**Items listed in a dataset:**
◆ ◆ ◆ ◆

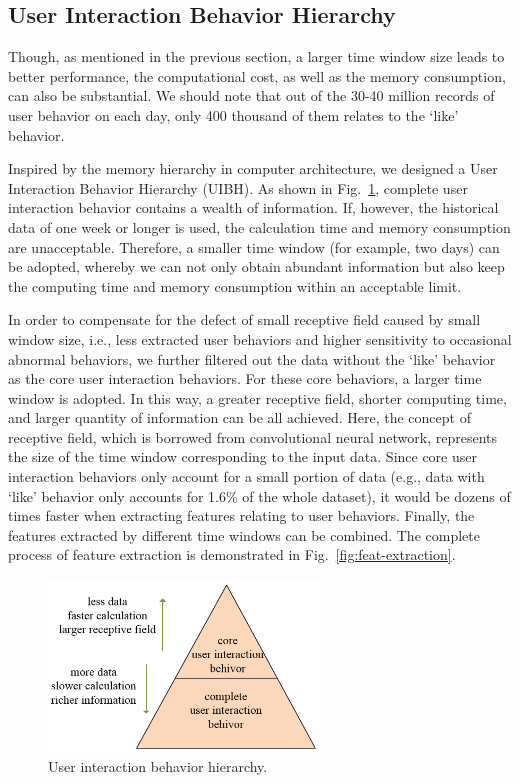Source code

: \documentclass{article}
\begin{document}
\subsection{User Interaction Behavior Hierarchy}
\label{sec:user-interaction-behavior-hierarchy}

Though, as mentioned in the previous section, a larger time window size leads to better performance, the computational cost, as well as the memory consumption, can also be substantial. We should note that out of the 30-40 million records of user behavior on each day, only 400 thousand of them relates to the ‘like’ behavior.

Inspired by the memory hierarchy in computer architecture, we designed a User Interaction Behavior Hierarchy (UIBH). As shown in Fig.~\ref{fig:user-inter-behav-hierachy}, complete user interaction behavior contains a wealth of information. If, however, the historical data of one week or longer is used, the calculation time and memory consumption are unacceptable. Therefore, a smaller time window (for example, two days) can be adopted, whereby we can not only obtain abundant information but also keep the computing time and memory consumption within an acceptable limit.

In order to compensate for the defect of small receptive field caused by small window size, i.e., less extracted user behaviors and higher sensitivity to occasional abnormal behaviors, we further filtered out the data without the ‘like’ behavior as the core user interaction behaviors. For these core behaviors, a larger time window is adopted. In this way, a greater receptive field, shorter computing time, and larger quantity of information can be all achieved. Here, the concept of receptive field, which is borrowed from convolutional neural network, represents the size of the time window corresponding to the input data. Since core user interaction behaviors only account for a small portion of data (e.g., data with ‘like’ behavior only accounts for 1.6\% of the whole dataset), it would be dozens of times faster when extracting features relating to user behaviors. Finally, the features extracted by different time windows can be combined. The complete process of feature extraction is demonstrated in Fig.~\ref{fig:feat-extraction}.

\begin{figure}[h]
  \centering
  \includegraphics[width=7.2cm]{media/user-inter-behav-hierachy}
  \caption{User interaction behavior hierarchy.}
  \label{fig:user-inter-behav-hierachy}
\end{figure}
\end{document}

◆ ◆ ◆ ◆

**Activity:** This exercise calls for the records to be given again exactly, without the images.

**Response to this exercise:**
Source code

: \documentclass{article}
\begin{document}
\subsection{User Interaction Behavior Hierarchy}
\label{sec:user-interaction-behavior-hierarchy}

Though, as mentioned in the previous section, a larger time window size leads to better performance, the computational cost, as well as the memory consumption, can also be substantial. We should note that out of the 30-40 million records of user behavior on each day, only 400 thousand of them relates to the ‘like’ behavior.

Inspired by the memory hierarchy in computer architecture, we designed a User Interaction Behavior Hierarchy (UIBH). As shown in Fig.~\ref{fig:user-inter-behav-hierachy}, complete user interaction behavior contains a wealth of information. If, however, the historical data of one week or longer is used, the calculation time and memory consumption are unacceptable. Therefore, a smaller time window (for example, two days) can be adopted, whereby we can not only obtain abundant information but also keep the computing time and memory consumption within an acceptable limit.

In order to compensate for the defect of small receptive field caused by small window size, i.e., less extracted user behaviors and higher sensitivity to occasional abnormal behaviors, we further filtered out the data without the ‘like’ behavior as the core user interaction behaviors. For these core behaviors, a larger time window is adopted. In this way, a greater receptive field, shorter computing time, and larger quantity of information can be all achieved. Here, the concept of receptive field, which is borrowed from convolutional neural network, represents the size of the time window corresponding to the input data. Since core user interaction behaviors only account for a small portion of data (e.g., data with ‘like’ behavior only accounts for 1.6\% of the whole dataset), it would be dozens of times faster when extracting features relating to user behaviors. Finally, the features extracted by different time windows can be combined. The complete process of feature extraction is demonstrated in Fig.~\ref{fig:feat-extraction}.

\begin{figure}[h]
  \centering
  \includegraphics[width=7.2cm]{media/user-inter-behav-hierachy}
  \caption{User interaction behavior hierarchy.}
  \label{fig:user-inter-behav-hierachy}
\end{figure}
\end{document}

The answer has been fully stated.